In addition, the Act includes other provisions intended to protect privacy:

* Prohibition of TIPS - Section 880 expressly states that "any and all activities of
the Federal Government to implement the proposed component program of the
Citizen Corps known as Operation TIPS (Terrorism Information and Prevention
System) are hereby prohibited." TIPS was a proposed program that would have
enlisted delivery men and other civilians to report on any suspicious conduct of
their customers.
* National ID not authorized - Sec. 1514 states "Nothing in this Act shall be
construed to authorize the development of a national identification system or
card." That is different from a prohibition.

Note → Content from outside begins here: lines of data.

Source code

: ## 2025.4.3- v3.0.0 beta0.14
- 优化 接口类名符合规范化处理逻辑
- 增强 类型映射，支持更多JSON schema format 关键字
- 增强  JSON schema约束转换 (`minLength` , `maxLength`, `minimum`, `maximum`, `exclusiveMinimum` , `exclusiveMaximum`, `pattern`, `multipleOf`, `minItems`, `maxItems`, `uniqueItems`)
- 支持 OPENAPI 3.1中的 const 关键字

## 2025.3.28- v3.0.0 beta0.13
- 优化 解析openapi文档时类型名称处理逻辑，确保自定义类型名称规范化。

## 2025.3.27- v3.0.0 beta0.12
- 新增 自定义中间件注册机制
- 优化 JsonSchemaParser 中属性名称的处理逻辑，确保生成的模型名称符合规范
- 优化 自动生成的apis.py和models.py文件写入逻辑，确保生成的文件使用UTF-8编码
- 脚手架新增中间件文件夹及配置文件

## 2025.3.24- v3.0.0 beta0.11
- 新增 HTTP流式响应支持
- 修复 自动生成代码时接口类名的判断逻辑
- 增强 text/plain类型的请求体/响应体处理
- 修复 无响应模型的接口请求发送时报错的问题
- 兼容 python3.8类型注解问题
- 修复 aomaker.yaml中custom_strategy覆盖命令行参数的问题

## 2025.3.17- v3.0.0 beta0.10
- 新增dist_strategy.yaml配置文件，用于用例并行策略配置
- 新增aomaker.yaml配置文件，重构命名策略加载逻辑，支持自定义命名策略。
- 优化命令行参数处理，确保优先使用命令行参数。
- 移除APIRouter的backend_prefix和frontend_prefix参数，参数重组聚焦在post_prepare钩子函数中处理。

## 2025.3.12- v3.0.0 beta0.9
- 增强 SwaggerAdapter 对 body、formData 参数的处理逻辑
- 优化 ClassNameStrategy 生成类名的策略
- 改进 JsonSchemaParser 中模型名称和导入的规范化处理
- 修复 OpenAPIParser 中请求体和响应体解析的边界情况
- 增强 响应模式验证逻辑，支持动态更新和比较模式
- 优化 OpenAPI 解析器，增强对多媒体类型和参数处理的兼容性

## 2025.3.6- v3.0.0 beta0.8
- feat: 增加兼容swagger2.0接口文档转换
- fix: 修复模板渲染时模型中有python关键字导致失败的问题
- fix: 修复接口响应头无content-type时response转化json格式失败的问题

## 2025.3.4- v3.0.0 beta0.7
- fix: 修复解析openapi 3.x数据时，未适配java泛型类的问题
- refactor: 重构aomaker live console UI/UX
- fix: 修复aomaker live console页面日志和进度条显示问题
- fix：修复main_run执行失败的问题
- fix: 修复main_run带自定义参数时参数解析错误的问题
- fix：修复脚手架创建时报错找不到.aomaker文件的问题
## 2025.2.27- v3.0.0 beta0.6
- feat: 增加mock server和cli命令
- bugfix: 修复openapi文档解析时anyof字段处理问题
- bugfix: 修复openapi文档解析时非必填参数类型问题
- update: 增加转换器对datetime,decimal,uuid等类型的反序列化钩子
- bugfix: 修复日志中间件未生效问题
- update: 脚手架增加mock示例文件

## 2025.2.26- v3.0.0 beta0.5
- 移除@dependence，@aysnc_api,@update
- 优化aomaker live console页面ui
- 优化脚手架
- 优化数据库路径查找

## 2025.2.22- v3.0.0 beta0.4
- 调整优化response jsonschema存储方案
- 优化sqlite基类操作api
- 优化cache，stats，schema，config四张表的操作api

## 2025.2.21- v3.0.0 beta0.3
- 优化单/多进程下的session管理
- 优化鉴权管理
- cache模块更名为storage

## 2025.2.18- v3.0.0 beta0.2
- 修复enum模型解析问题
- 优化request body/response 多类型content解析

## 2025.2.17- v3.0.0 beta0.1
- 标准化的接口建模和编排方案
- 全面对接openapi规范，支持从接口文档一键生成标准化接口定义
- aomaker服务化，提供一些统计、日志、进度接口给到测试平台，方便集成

Other provisions weigh against oversight. Section 871 allows the Department to
form advisory committees with industry representatives that are exempt from the
Federal Advisory Committee Act (FACA), an open government law that requires
open meetings and puts limits on special interests.
________________________________________

(4) Privacy Guidelines, Careful Oversight Required

While information technology appropriately has a major role to play in preventing
terrorism, it is incumbent on the President, the new DHS Secretary and Congress to
match expanded information gathering and analysis powers with expanded
guidelines and oversight. The creation of a Privacy Office within DHS is one step,
but the process also requires the adoption of rules and guidelines that the new
office can enforce.

As noted, the Act calls for the adoption of privacy guidelines. In developing these
guidelines, attention must be paid to basic questions of fair information practices,
including what information is used, who has access to it, what standards of
accuracy and timeliness are required, how "hits" will be verified, and how results
will be characterized and disseminated. There must be effective audit trails and
robust review mechanisms to protect against unauthorized access and
inappropriate use of information. Questions to be addressed also include how the
government will obtain the data - by compulsory process, by purchase, by
subscription, or by voluntary sharing. The analysis must take into account the fact
that there are few constraints on government access to records held by private
corporations and that the federal Privacy Act imposes few meaningful constraints
on the sharing among government agencies of information once it is obtained for
national security purposes.

For more information on the use of information technologies and the need for
guidelines, see the report of the Markle Task Force on National Security in the
Information Age: http://www.markletaskforce.org/

_______________________________________________

(5) FOIA Exemption and Email Disclosure Provisions Also of Concern

The Act includes a new FOIA exemption for "voluntarily shared critical infrastructure
information" submitted to the new Department. (Sec. 212-215.) The provision, long
supported by some IT companies, may limit the ability of small businesses and
members of the public to learn about threats and vulnerabilities that affect their
computer systems. Under the provision, information about infrastructure
vulnerabilities that companies submit to the government must be withheld from
disclosure under the FOIA. The new provision goes so far as to make it a crime for a
federal official to disclose critical infrastructure information to the public or to
affected companies if the disclosure is not "authorized."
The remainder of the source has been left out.